** Opening Data for processing block **

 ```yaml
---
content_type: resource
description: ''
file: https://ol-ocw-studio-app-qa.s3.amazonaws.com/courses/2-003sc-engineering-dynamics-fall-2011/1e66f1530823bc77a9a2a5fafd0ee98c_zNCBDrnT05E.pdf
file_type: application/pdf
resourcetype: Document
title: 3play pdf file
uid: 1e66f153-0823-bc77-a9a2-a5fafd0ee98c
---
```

** Closing Data for processing block **

Assignment
Without omitting anything, output the data verbatim.

Written answer
 ```yaml
---
content_type: resource
description: ''
file: https://ol-ocw-studio-app-qa.s3.amazonaws.com/courses/2-003sc-engineering-dynamics-fall-2011/1e66f1530823bc77a9a2a5fafd0ee98c_zNCBDrnT05E.pdf
file_type: application/pdf
resourcetype: Document
title: 3play pdf file
uid: 1e66f153-0823-bc77-a9a2-a5fafd0ee98c
---
```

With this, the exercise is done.